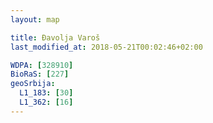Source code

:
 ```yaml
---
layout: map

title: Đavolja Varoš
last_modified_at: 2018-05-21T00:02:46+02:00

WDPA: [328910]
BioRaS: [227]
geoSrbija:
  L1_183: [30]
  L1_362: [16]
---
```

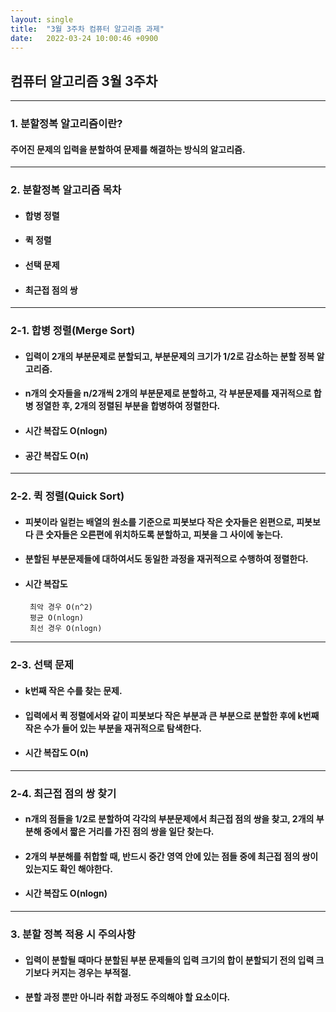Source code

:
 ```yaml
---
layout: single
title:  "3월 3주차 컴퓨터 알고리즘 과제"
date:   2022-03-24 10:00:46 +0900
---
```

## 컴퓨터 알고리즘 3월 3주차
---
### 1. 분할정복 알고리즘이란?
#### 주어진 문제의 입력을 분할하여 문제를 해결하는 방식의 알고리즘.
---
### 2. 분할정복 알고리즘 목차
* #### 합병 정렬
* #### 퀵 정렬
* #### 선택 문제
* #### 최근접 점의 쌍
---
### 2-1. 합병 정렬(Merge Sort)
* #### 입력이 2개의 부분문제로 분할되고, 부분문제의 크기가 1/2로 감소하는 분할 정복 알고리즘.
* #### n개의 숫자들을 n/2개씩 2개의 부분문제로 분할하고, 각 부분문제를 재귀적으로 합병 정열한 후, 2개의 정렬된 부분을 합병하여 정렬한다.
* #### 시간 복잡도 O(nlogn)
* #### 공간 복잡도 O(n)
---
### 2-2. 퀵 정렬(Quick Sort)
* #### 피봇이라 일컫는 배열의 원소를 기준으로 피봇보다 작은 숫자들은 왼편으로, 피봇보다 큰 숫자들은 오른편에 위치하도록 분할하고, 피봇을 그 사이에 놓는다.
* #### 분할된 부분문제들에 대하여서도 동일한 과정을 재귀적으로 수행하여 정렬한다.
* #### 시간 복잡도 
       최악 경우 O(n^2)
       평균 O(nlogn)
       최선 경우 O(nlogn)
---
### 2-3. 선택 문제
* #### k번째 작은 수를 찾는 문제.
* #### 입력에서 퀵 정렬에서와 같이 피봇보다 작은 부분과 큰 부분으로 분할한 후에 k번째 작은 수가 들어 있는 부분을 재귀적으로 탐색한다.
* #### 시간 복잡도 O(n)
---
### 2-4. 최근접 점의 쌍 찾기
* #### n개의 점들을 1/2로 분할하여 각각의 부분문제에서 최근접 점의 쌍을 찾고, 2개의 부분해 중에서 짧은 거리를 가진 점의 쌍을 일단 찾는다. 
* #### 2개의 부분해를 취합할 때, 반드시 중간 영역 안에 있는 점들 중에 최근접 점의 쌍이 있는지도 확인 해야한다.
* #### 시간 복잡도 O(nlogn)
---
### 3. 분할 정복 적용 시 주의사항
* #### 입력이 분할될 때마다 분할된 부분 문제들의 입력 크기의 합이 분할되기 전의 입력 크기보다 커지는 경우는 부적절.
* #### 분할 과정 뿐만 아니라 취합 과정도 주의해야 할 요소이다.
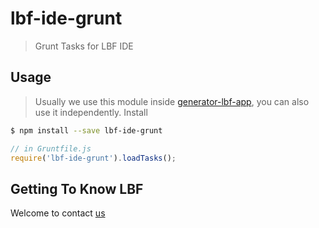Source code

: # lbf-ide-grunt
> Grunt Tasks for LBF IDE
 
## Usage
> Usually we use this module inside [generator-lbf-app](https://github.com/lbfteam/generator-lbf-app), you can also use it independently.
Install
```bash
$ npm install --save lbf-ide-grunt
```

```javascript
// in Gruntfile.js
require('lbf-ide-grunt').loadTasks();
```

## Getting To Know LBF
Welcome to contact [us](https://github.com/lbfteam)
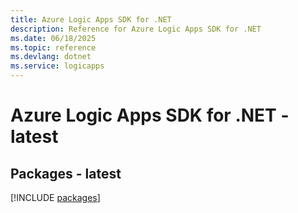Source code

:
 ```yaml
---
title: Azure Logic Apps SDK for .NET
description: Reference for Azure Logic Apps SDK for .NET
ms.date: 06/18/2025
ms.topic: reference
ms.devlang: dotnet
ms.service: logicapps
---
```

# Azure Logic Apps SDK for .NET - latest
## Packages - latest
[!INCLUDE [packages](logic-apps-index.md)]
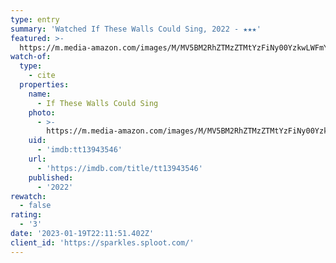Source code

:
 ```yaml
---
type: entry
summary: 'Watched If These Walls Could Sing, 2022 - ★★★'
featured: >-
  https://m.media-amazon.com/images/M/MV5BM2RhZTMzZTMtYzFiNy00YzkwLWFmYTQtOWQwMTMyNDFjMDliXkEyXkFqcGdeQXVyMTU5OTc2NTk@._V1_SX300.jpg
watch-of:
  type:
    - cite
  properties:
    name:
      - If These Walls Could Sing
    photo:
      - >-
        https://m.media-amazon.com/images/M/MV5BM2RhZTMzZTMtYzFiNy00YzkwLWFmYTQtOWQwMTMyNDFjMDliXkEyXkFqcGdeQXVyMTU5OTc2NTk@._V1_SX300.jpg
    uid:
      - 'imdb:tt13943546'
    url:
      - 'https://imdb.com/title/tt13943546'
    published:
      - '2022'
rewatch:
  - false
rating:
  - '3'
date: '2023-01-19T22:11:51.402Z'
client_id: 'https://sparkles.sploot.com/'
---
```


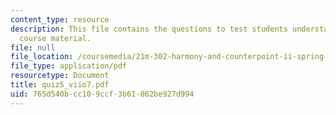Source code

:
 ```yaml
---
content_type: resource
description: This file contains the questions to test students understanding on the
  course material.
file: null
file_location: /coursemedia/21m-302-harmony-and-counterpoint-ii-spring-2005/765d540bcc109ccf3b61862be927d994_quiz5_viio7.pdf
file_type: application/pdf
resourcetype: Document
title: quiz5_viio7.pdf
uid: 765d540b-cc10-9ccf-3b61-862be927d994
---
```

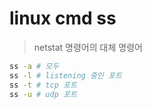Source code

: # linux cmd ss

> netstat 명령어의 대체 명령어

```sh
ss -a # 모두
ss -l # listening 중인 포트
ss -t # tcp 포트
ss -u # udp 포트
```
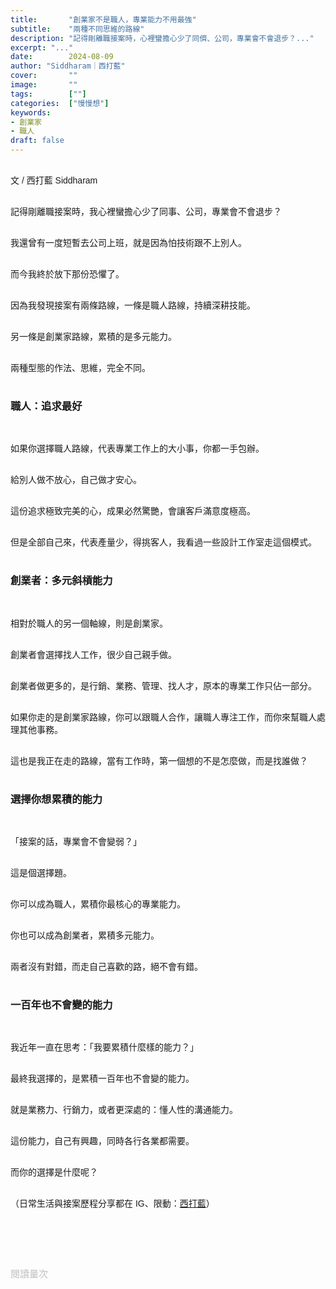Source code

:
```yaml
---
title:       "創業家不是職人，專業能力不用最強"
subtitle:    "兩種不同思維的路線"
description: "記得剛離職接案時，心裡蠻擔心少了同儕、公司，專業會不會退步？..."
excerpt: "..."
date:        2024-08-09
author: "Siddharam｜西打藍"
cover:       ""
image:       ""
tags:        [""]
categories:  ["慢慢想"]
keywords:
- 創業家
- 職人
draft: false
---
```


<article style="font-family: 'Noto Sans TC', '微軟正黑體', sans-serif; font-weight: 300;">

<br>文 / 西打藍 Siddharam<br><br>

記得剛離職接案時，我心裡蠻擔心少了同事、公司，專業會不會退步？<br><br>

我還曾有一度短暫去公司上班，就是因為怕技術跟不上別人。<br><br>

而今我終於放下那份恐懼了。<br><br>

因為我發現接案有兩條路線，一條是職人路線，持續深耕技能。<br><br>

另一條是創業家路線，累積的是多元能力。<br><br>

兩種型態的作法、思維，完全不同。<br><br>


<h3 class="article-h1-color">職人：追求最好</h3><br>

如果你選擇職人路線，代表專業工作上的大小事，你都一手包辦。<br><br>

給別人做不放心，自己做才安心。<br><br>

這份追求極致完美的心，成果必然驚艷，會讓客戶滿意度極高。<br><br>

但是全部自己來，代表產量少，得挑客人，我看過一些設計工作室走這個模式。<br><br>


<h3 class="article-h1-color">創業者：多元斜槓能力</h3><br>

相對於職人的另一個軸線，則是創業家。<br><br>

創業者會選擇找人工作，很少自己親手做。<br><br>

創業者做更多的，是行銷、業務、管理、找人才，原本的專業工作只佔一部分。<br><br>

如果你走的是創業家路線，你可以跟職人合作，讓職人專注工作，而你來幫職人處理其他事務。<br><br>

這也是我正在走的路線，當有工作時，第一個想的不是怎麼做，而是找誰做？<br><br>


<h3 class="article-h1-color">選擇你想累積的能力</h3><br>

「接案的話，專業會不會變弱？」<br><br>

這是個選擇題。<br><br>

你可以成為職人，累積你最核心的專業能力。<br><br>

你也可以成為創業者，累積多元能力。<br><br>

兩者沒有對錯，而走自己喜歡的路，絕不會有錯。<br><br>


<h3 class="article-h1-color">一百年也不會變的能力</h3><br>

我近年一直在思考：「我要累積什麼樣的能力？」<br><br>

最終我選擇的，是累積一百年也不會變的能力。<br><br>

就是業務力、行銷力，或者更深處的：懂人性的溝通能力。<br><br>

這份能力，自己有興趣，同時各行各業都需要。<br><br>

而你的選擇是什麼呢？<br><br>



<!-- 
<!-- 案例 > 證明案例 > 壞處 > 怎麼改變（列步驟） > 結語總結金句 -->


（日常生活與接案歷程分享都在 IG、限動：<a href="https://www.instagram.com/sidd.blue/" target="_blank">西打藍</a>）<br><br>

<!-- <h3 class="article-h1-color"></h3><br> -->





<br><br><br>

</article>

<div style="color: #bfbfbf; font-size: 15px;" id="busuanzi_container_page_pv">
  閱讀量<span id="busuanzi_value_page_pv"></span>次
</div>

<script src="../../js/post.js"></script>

_ _ _ _

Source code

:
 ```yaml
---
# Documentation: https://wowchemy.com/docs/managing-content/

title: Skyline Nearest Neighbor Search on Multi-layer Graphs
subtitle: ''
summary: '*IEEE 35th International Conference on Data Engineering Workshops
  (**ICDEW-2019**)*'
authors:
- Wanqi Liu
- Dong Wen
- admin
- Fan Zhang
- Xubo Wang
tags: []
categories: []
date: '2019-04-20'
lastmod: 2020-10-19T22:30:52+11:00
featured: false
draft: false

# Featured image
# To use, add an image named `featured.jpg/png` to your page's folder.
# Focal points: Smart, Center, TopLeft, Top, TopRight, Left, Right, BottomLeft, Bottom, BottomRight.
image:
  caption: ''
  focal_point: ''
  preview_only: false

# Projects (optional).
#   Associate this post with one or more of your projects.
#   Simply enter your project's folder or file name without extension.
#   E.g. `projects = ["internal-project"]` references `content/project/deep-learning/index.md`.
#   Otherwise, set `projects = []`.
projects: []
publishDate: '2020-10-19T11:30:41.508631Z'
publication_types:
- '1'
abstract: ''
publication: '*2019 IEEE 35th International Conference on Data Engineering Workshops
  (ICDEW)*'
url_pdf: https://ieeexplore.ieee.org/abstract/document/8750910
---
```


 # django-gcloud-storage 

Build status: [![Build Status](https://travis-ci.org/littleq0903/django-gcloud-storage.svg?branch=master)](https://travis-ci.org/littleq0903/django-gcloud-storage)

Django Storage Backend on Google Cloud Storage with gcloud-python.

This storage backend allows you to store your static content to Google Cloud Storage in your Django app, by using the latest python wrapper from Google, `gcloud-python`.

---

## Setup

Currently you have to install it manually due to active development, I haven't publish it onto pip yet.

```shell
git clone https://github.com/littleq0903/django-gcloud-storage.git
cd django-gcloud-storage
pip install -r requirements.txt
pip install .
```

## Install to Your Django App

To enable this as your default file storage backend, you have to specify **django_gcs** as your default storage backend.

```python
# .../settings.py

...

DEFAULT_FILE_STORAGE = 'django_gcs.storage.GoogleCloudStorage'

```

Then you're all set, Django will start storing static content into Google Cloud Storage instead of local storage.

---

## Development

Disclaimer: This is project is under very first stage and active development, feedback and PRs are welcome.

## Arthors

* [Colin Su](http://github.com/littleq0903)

_ _ _ _

→ **What the task requires**
Locate the string "font" in the listing above and copy every line where it occurs.

→ **Your response**
<article style="font-family: 'Noto Sans TC', '微軟正黑體', sans-serif; font-weight: 300;">
<div style="color: #bfbfbf; font-size: 15px;" id="busuanzi_container_page_pv">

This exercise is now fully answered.